**Exercise details**
Filter the entries below down to the lines that hold "sqrt".

====

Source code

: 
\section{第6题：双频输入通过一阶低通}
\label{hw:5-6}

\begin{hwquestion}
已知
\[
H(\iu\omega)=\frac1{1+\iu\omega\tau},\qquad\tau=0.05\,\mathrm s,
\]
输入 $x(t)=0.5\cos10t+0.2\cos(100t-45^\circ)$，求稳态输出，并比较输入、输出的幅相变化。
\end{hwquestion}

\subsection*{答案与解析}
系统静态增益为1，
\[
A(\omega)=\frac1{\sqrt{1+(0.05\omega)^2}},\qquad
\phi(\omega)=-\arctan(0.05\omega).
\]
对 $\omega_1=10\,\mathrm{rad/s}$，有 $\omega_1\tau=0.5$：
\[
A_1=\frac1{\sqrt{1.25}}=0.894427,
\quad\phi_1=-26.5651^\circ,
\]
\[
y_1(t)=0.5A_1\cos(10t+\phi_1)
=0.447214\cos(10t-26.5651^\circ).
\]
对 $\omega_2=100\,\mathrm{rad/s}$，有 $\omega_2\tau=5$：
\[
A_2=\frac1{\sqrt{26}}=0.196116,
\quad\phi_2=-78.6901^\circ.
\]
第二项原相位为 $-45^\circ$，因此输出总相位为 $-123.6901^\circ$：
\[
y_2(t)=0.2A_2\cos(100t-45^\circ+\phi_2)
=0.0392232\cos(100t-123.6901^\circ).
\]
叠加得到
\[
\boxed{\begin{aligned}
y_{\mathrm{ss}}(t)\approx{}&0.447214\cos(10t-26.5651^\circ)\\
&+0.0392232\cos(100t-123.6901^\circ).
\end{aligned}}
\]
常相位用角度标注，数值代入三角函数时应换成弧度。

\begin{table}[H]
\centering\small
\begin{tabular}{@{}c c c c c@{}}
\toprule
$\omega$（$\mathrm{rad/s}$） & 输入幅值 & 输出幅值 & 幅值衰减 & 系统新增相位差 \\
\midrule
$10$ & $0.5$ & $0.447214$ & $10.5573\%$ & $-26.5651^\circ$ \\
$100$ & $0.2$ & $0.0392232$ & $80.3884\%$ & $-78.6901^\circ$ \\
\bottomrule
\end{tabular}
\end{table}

====

**Result below**
A(\omega)=\frac1{\sqrt{1+(0.05\omega)^2}},\qquad
A_1=\frac1{\sqrt{1.25}}=0.894427,
A_2=\frac1{\sqrt{26}}=0.196116,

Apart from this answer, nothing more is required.